For this treatise, we can say, what is true concerning communion and sin is also true of communion and sacrifice.  Again, Lumen Gentium states,

 

Taking part in the Eucharistic sacrifice, which is the fount and apex of the whole Christian life, they offer the Divine Victim to God, and offer themselves along with It. Thus both by reason of the offering and through Holy Communion all take part in this liturgical service, not indeed, all in the same way but each in that way which is proper to himself. Strengthened in Holy Communion by the Body of Christ, they then manifest in a concrete way that unity of the people of God which is suitably signified and wondrously brought about by this most august sacrament.

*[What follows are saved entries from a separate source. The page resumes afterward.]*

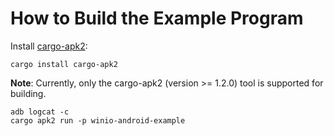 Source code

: # How to Build the Example Program

Install [cargo-apk2](https://github.com/mzdk100/cargo-apk2):
```shell
cargo install cargo-apk2
```

**Note**: Currently, only the cargo-apk2 (version >= 1.2.0) tool is supported for building.

```shell
adb logcat -c
cargo apk2 run -p winio-android-example
``` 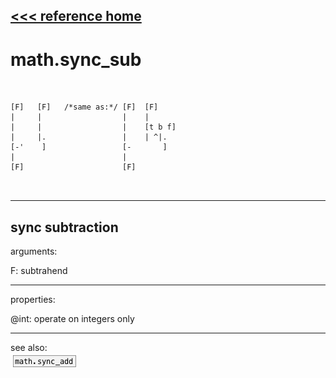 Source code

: [<<< reference home](ceammc_lib.md)
---

# math.sync_sub

```


[F]   [F]   /*same as:*/ [F]  [F]
|     |                  |    |
|     |                  |    [t b f]
|     |.                 |    | ^|.
[-'    ]                 [-       ]
|                        |
[F]                      [F]

            
```
---
sync subtraction
---
arguments:

F: subtrahend<br>

---
properties:

@int: operate on integers only<br>

---
see also:<br>
[![math.sync_add](img/object_math.sync_add.png)](math.sync_add.md)
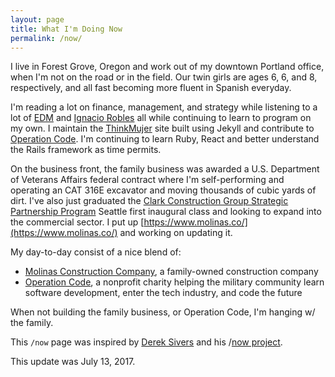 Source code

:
 ```yaml
---
layout: page
title: What I'm Doing Now
permalink: /now/
---
```


I live in Forest Grove, Oregon and work out of my downtown Portland office, when I'm not on the road or in the field. Our twin girls are ages 6, 6, and 8, respectively, and all fast becoming more fluent in Spanish everyday.

I'm reading a lot on finance, management, and strategy while listening to a lot of [EDM](https://open.spotify.com/user/1137072174/playlist/4XAEkK9s6yTAGyTtaMEC0e) and [Ignacio Robles](https://open.spotify.com/user/123891019/playlist/2NFJsDhYBgIs5cRWzYZsfb) all while continuing to learn to program on my own. I maintain the [ThinkMujer](https://thinkmujer.com) site built using Jekyll and contribute to [Operation Code](https://github.com/OperationCode/). I'm continuing to learn Ruby, React and better understand the Rails framework as time permits.

On the business front, the family business was awarded a U.S. Department of Veterans Affairs federal contract where I'm self-performing and operating an CAT 316E excavator and moving thousands of cubic yards of dirt. I've also just graduated the [Clark Construction Group Strategic Partnership Program](http://clarkconstruction.com/news/clark-kicks-strategic-partnership-program-seattle) Seattle first inaugural class and looking to expand into the commercial sector. I put up [https://www.molinas.co/](https://www.molinas.co/) and working on updating it.

My day-to-day consist of a nice blend of:
- [Molinas Construction Company](https://www.molinas.co/), a family-owned construction company
- [Operation Code](https://operationcode.org/), a nonprofit charity helping the military community learn software development, enter the tech industry, and code the future

When not building the family business, or Operation Code, I'm hanging w/ the family.

This `/now` page was inspired by [Derek Sivers](https://sivers.org/) and his /[now project](https://sivers.org/nowff).

This update was July 13, 2017.
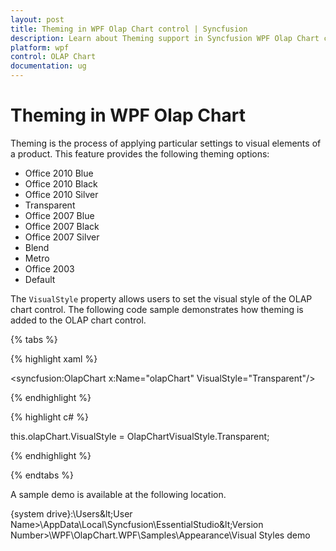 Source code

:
 ```yaml
---
layout: post
title: Theming in WPF Olap Chart control | Syncfusion
description: Learn about Theming support in Syncfusion WPF Olap Chart control and more.
platform: wpf
control: OLAP Chart
documentation: ug
---
```


# Theming in WPF Olap Chart

Theming is the process of applying particular settings to visual elements of a product. This feature provides the following theming options:

* Office 2010 Blue
* Office 2010 Black
* Office 2010 Silver
* Transparent
* Office 2007 Blue
* Office 2007 Black
* Office 2007 Silver
* Blend
* Metro
* Office 2003
* Default

The `VisualStyle` property allows users to set the visual style of the OLAP chart control. The following code sample demonstrates how theming is added to the OLAP chart control.

{% tabs %}

{% highlight xaml %}

<syncfusion:OlapChart  x:Name="olapChart" VisualStyle="Transparent"/> 

{% endhighlight %}

{% highlight c# %}
 
this.olapChart.VisualStyle = OlapChartVisualStyle.Transparent;

{% endhighlight %}
 
{% endtabs %}

A sample demo is available at the following location.

{system drive}:\Users\&lt;User Name&gt;\AppData\Local\Syncfusion\EssentialStudio\&lt;Version Number&gt;\WPF\OlapChart.WPF\Samples\Appearance\Visual Styles demo
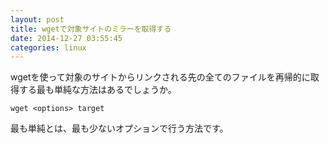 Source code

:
```yaml
---
layout: post
title: wgetで対象サイトのミラーを取得する
date: 2014-12-27 03:55:45
categories: linux
---
```

<!-- {% raw %} -->
<p>wgetを使って対象のサイトからリンクされる先の全てのファイルを再帰的に取得する最も単純な方法はあるでしょうか。</p>

<pre><code>wget &lt;options&gt; target
</code></pre>

<p>最も単純とは、最も少ないオプションで行う方法です。</p>
<!-- {% endraw %} -->
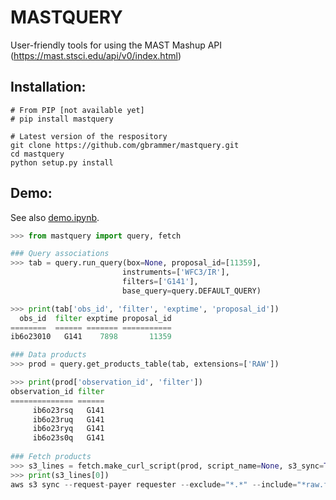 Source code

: # MASTQUERY
User-friendly tools for using the MAST Mashup API (https://mast.stsci.edu/api/v0/index.html)

## Installation:

    # From PIP [not available yet]
    # pip install mastquery
    
    # Latest version of the respository
    git clone https://github.com/gbrammer/mastquery.git
    cd mastquery
    python setup.py install
    
## Demo:

See also [demo.ipynb](https://github.com/gbrammer/mastquery/blob/master/examples/demo.ipynb).

```python
>>> from mastquery import query, fetch

### Query associations
>>> tab = query.run_query(box=None, proposal_id=[11359],
                         instruments=['WFC3/IR'], 
                         filters=['G141'],
                         base_query=query.DEFAULT_QUERY)

>>> print(tab['obs_id', 'filter', 'exptime', 'proposal_id'])
  obs_id  filter exptime proposal_id
========  ====== ======= ===========
ib6o23010   G141    7898       11359

### Data products
>>> prod = query.get_products_table(tab, extensions=['RAW'])

>>> print(prod['observation_id', 'filter'])
observation_id filter
============== ======
     ib6o23rsq   G141
     ib6o23ruq   G141
     ib6o23ryq   G141
     ib6o23s0q   G141
     
### Fetch products
>>> s3_lines = fetch.make_curl_script(prod, script_name=None, s3_sync=True)
>>> print(s3_lines[0])
aws s3 sync --request-payer requester --exclude="*.*" --include="*raw.fits" s3://stpubdata/hst/public/ib6o/ib6o23rsq/ .//
```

The difference between the roles of the ordained priest and the baptismal priest is not that the ordained priest sacrifices and the baptismal priest does not. 

 

For all their works, prayers and apostolic endeavors, their ordinary married and family life, their daily occupations, their physical and mental relaxation, if carried out in the Spirit, and even the hardships of life, if patiently borne—all these become "spiritual sacrifices acceptable to God through Jesus Christ". Together with the offering of the Lord's body, they are most fittingly offered in the celebration of the Eucharist. Thus, as those everywhere who adore in holy activity, the laity consecrate the world itself to God.

 

Thus the communion of the Eucharist not only purifies, it also sanctifies and gives effectiveness to the sacrifice of the entirety of the priesthood.  The minister (ordained priest) is there as the ritual sacral matter to effect Christ’s presence in human form and bring the offering to the table for the “collect” the collection of all sacrifices of the community.  He does not “make” these sacrifices in the ritual, only offers them through Christ, effectively unifying them to his pascal act.  It is under the auspices of the baptismal priesthood that sacrifice is made by the people of God. This interchange is the  sacrificial economy between the two that takes place in the Eucharist.  Sacrosanctum Concilium states,  

 

Rightly, then, the liturgy is considered as an exercise of the priestly office of Jesus Christ. In the liturgy the sanctification of the man is signified by signs perceptible to the senses, and is effected in a way which corresponds with each of these signs; in the liturgy the whole public worship is performed by the Mystical Body of Jesus Christ, that is, by the Head and His members.

 

The document goes on to urge full active and conscious participation by the laity in the mass.  But then the document falls back into the counter reformation mindset, focusing on the ordained priesthood,  

 

In the restoration and promotion of the sacred liturgy, this full and active participation by all the people is the aim to be considered before all else; for it is the primary and indispensable source from which the faithful are to derive the true Christian spirit; and therefore pastors of souls must zealously strive to achieve it, by means of the necessary instruction, in all their pastoral work.

 

For most Catholics, “full active participation in the liturgy” means saying the responses and singing at mass.  The zealous catechist urges the faithful to consciously do this and not spout off responses as rote pronouncements.  If a member of the laity really wishes to up their liturgical game, they become a lector or eucharistic minister, and then they are really actively participating.  But it is the assertion of this treatise that each of these methodologies is still pathetic compared to what is really required for the true participation of the laity.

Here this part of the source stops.